Ivan Gorin
Ivan Gorin

Reputation: 391

RSA signature creation and transfer

I am trying to write an RSA code in python3.6 for educational purposes.

The message encryption part is finished. I now need to create a digital signature for the message, which, as I understand, is just a big integer encrypted using the sender's private key (please correct me if I'm wrong). What size should the integer used for it be? And are the encrypted message and the signature transferred as a pair or should they be somehow connected into a single integer?

Upvotes: 0

Views: 340

Answers (1)

Artjom B.
Artjom B.

Reputation: 61892

A signed message is not encrypted. It doesn't or rather shouldn't change when you sign it.

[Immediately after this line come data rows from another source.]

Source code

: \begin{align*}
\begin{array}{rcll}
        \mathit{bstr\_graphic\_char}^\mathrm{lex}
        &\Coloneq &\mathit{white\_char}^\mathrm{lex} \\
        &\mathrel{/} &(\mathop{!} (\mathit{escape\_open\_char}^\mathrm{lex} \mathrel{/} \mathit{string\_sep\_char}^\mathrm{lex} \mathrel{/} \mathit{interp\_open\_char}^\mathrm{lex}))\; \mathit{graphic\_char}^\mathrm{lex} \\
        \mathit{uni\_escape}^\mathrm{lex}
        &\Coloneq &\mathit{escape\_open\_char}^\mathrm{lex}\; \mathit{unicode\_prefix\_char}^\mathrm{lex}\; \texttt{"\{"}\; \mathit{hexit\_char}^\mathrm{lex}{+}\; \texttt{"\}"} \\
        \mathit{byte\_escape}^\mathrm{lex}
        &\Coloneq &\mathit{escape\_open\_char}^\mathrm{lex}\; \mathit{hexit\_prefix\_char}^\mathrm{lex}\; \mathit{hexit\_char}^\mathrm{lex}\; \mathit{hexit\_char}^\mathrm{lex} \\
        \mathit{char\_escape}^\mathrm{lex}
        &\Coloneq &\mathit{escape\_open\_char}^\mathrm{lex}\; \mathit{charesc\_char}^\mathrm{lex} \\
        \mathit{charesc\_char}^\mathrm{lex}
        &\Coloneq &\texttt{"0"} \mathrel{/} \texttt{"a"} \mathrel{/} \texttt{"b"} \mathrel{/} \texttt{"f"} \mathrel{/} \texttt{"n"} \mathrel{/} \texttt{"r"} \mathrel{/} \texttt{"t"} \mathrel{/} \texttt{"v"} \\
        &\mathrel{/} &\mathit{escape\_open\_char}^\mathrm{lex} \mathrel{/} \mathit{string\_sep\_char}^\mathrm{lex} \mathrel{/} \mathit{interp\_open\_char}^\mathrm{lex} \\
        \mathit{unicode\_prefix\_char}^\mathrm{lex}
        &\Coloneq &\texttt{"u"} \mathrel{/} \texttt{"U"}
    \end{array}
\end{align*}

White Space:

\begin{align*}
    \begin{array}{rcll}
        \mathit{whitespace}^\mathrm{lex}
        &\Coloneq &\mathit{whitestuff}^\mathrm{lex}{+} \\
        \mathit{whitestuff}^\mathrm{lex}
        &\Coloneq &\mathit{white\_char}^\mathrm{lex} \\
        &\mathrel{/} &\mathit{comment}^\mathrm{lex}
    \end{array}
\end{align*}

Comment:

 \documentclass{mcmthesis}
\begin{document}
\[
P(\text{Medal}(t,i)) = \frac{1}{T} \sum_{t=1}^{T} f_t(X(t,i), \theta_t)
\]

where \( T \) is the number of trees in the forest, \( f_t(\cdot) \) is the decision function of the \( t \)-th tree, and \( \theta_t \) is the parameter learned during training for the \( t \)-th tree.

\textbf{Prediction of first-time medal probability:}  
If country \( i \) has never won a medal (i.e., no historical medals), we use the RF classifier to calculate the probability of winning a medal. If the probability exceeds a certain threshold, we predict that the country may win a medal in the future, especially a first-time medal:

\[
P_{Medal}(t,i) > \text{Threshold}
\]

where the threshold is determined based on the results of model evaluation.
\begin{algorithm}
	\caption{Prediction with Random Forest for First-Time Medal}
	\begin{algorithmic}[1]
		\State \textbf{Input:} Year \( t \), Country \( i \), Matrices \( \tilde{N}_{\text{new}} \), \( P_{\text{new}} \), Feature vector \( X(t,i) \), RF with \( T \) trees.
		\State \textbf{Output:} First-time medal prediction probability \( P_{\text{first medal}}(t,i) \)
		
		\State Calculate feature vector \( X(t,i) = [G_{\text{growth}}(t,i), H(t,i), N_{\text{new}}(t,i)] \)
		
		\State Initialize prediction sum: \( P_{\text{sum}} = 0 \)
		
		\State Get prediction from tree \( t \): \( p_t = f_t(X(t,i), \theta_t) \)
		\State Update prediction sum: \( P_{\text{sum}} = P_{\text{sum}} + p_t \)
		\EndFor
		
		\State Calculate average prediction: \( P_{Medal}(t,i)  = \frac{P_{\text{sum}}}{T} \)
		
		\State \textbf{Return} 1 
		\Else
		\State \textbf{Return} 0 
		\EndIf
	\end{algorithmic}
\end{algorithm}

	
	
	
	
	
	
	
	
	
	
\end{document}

Instead it is hashed and the hash is "encrypted" (this is actually the decryption procedure, but with padding applied) with the private key.

The receiver needs four things:

  1. Public key
  2. Original unaltered message
  3. Signature
  4. Knowledge about how all of this is represented and connected: Encoding of the public key, encoding of the message, encoding of the signature and actual signature scheme that was used (RSA/DSA/EdDSA/SPHINCS/etc. with some specific hash function and padding scheme)

Mathematically speaking the RSA signature is a single large integer, but when you want to transmit it, you need to encode it somehow. You can find the full specification in RFC 8017. If you want to use RSA for signing, you should use RSASSA-PSS or simply PSS which specifies a padding scheme that is considered secure. Don't implement it yourself if you want to use it in production.